Your instructions:
Report all lines from the entries below in which "book" appears.
☆ ☆ ☆
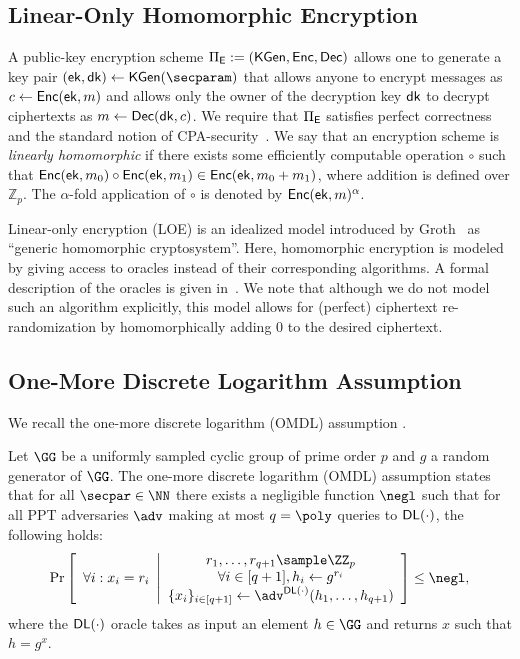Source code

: \subsection{Linear-Only Homomorphic Encryption} 

A public-key encryption scheme $\Pi_{\mathsf{E}}:= ({\mathsf{KGen}}, {\mathsf{Enc}}, {\mathsf{Dec}})$ allows one to generate a key pair $(\ek, \dk) \gets \kgen(\secparam)$ that allows anyone to encrypt messages as $c \gets {\mathsf{Enc}}(\mathsf{ek}, m)$ and allows only the owner of the decryption key $\mathsf{dk}$ to decrypt ciphertexts as $m \gets {\mathsf{Dec}}(\mathsf{dk}, c)$. We require that  $\Pi_{\mathsf{E}}$ satisfies perfect correctness and the standard notion of CPA-security~\cite{STOC:GolMic82}.
We say that an encryption scheme is \emph{linearly homomorphic} if there exists some efficiently computable operation $\circ$ such that ${\mathsf{Enc}}(\mathsf{ek}, m_0) \circ {\mathsf{Enc}}(\mathsf{ek}, m_1) \in {\mathsf{Enc}}(\mathsf{ek}, m_0 + m_1)$, where addition is defined over $\mathbb{Z}_p$. The $\alpha$-fold application of $\circ$ is denoted by ${\mathsf{Enc}}(\mathsf{ek}, m)^\alpha$. 

Linear-only encryption (LOE) is an idealized model introduced by Groth~\cite{TCC:Groth04} as ``generic homomorphic cryptosystem''. Here, homomorphic encryption is modeled by giving access to oracles instead of their corresponding algorithms. A formal description of the oracles is given  in~. We note that although we do not model such an algorithm explicitly, this model allows for (perfect) ciphertext re-randomization by homomorphically adding $0$ to the desired ciphertext.


\subsection{One-More Discrete Logarithm Assumption} 
We recall the one-more discrete logarithm (OMDL) assumption \cite{JC:BNPS03,EPRINT:BauFucPlo21}.

\begin{definition}\label{def:omdl}
Let $\GG$ be a uniformly sampled cyclic group of prime order $p$ and $g$ a random generator of $\GG$. The one-more discrete logarithm (OMDL) assumption states that for all $\secpar \in \NN$ there exists a negligible function $\negl$ such that for all PPT adversaries $\adv$ making at most $q = \poly$ queries to ${\mathsf{DL}}(\cdot)$, the following holds:
\begin{align*}
\Pr\left[ \begin{array}{c}
   \forall i: x_i = r_i
\end{array}
\middle|
\begin{array}{c}
    r_1, \ldots, r_{q+1} \sample \ZZ_p\\
    \forall i \in [q+1], h_i \gets g^{r_i}\\
    \{x_i \}_{i \in [q+1]} \gets \adv^{\DL(\cdot)}(h_1, \ldots, h_{q+1})
\end{array}
\right]
\le \negl,
\end{align*}
where the ${\mathsf{DL}}(\cdot)$ oracle takes as input an element $h \in \GG$ and returns $x$ such that $h = g^x$.
\end{definition}
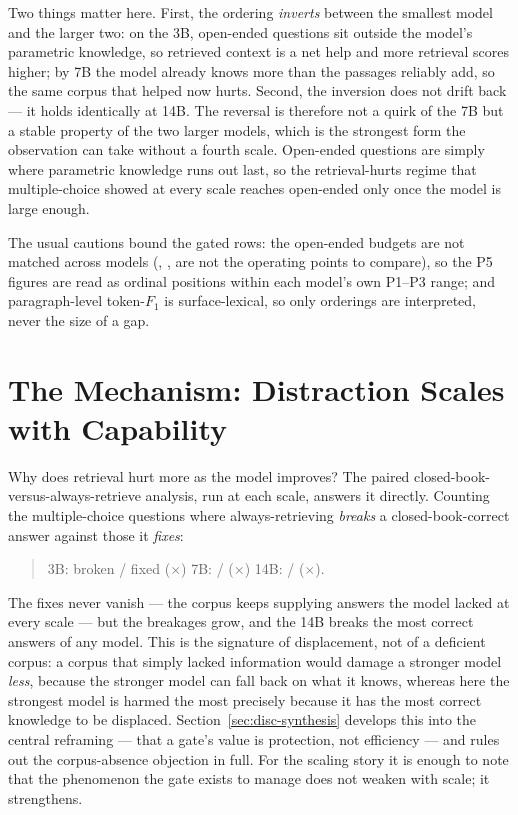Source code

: Two things matter here. First, the ordering \emph{inverts} between the smallest
model and the larger two: on the 3B, open-ended questions sit outside the
model's parametric knowledge, so retrieved context is a net help and more
retrieval scores higher; by 7B the model already knows more than the passages
reliably add, so the same corpus that helped now hurts. Second, the inversion
does not drift back --- it holds identically at 14B. The reversal is therefore
not a quirk of the 7B but a stable property of the two larger models, which is
the strongest form the observation can take without a fourth scale. Open-ended
questions are simply where parametric knowledge runs out last, so the
retrieval-hurts regime that multiple-choice showed at every scale reaches
open-ended only once the model is large enough.

The usual cautions bound the gated rows: the open-ended budgets are not matched
across models (\retPfiveOpen{}, \retQwenPfiveOpen{}, \retQwenFourteenPoneOpen{}
are not the operating points to compare), so the P5 figures are read as ordinal
positions within each model's own P1--P3 range; and paragraph-level token-$F_1$
is surface-lexical, so only orderings are interpreted, never the size of a gap.

\section{The Mechanism: Distraction Scales with Capability}
\label{sec:cmp-mechanism}

Why does retrieval hurt more as the model improves? The paired
closed-book-versus-always-retrieve analysis, run at each scale, answers it
directly. Counting the multiple-choice questions where always-retrieving
\emph{breaks} a closed-book-correct answer against those it \emph{fixes}:

\begin{quote}
  3B: \breakLlama{} broken / \fixLlama{} fixed (\harmRatioLlama{}$\times$)
  \quad 7B: \breakQwenSeven{} / \fixQwenSeven{}
  (\harmRatioQwenSeven{}$\times$) \quad
  14B: \breakQwenFourteen{} / \fixQwenFourteen{}
  (\harmRatioQwenFourteen{}$\times$).
\end{quote}

The fixes never vanish --- the corpus keeps supplying answers the model lacked
at every scale --- but the breakages grow, and the 14B breaks the most correct
answers of any model. This is the signature of displacement, not of a
deficient corpus: a corpus that simply lacked information would damage a
stronger model \emph{less}, because the stronger model can fall back on what it
knows, whereas here the strongest model is harmed the most precisely because it
has the most correct knowledge to be displaced. Section~\ref{sec:disc-synthesis}
develops this into the central reframing --- that a gate's value is protection,
not efficiency --- and rules out the corpus-absence objection in full. For the scaling story it is enough to note that the phenomenon the gate
exists to manage does not weaken with scale; it strengthens.

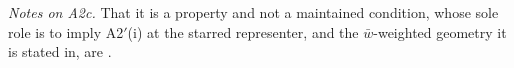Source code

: \noindent\emph{Notes on A2c.} That it is a property and not a maintained condition, whose sole role is to
imply A2$'$(i) at the starred representer, and the $\bar w$-weighted geometry it is stated in, are .

%
%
☆ ☆ ☆
Answer box:
closed-book-versus-always-retrieve analysis, run at each scale, answers it
\emph{breaks} a closed-book-correct answer against those it \emph{fixes}:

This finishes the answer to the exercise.